_INSTRUCTIONS FOR THE TASK_
When a line below contains the string "alpha", show that line.

══ PROVIDED ENTRIES ══

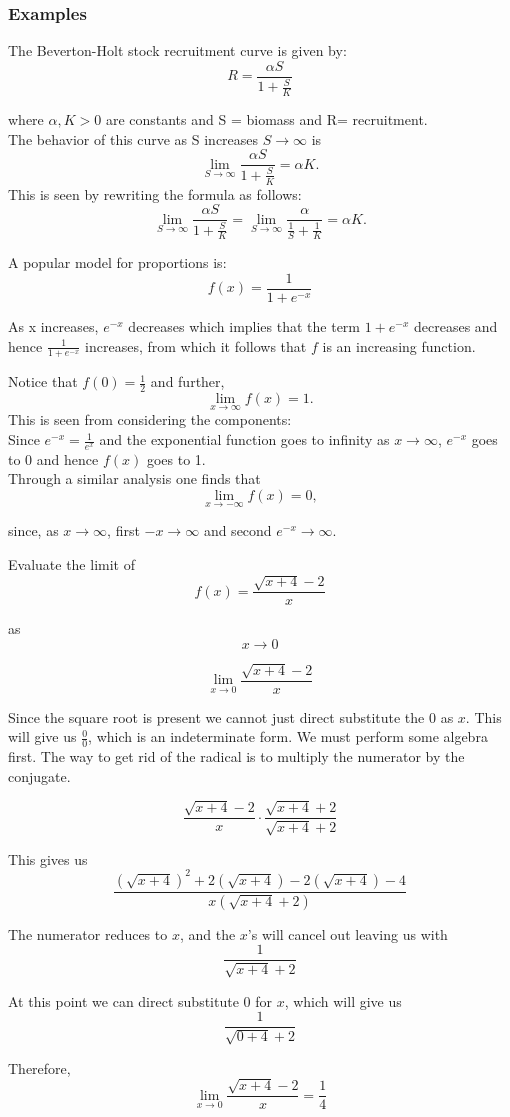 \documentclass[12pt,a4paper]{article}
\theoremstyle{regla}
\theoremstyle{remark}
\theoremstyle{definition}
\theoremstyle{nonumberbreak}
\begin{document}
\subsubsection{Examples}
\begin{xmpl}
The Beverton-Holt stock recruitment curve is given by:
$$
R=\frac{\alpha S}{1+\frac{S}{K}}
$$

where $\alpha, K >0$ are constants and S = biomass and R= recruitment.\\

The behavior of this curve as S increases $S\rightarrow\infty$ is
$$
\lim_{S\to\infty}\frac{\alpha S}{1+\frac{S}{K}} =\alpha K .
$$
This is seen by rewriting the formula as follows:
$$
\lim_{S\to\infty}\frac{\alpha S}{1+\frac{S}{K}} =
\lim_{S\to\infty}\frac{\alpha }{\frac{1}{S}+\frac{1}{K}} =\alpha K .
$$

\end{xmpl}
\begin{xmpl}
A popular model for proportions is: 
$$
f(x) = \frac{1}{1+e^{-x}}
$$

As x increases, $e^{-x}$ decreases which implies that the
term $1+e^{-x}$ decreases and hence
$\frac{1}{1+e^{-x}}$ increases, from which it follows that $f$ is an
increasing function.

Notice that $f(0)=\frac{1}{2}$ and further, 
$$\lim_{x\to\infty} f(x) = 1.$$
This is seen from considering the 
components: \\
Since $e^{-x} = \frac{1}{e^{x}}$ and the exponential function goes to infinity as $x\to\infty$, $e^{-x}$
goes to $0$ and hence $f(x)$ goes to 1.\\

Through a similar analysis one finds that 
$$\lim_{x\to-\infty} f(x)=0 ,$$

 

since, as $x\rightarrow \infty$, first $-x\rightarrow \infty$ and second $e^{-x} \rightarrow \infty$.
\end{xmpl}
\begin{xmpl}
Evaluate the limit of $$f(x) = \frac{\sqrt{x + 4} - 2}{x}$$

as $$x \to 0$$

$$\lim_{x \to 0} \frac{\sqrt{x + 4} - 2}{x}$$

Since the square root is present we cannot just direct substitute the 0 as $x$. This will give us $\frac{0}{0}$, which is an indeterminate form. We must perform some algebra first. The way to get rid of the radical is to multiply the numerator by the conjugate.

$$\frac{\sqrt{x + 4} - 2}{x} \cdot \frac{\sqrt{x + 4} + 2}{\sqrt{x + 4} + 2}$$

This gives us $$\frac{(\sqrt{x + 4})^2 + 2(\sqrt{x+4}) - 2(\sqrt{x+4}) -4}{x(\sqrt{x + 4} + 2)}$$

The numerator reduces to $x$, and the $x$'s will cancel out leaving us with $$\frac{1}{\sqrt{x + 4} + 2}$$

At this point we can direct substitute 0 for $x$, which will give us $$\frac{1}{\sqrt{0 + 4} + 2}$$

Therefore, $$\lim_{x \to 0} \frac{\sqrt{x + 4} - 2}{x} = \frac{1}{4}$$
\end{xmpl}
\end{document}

═══

_EXERCISE RESPONSE_
R=\frac{\alpha S}{1+\frac{S}{K}}
where $\alpha, K >0$ are constants and S = biomass and R= recruitment.\\
\lim_{S\to\infty}\frac{\alpha S}{1+\frac{S}{K}} =\alpha K .
\lim_{S\to\infty}\frac{\alpha S}{1+\frac{S}{K}} =
\lim_{S\to\infty}\frac{\alpha }{\frac{1}{S}+\frac{1}{K}} =\alpha K .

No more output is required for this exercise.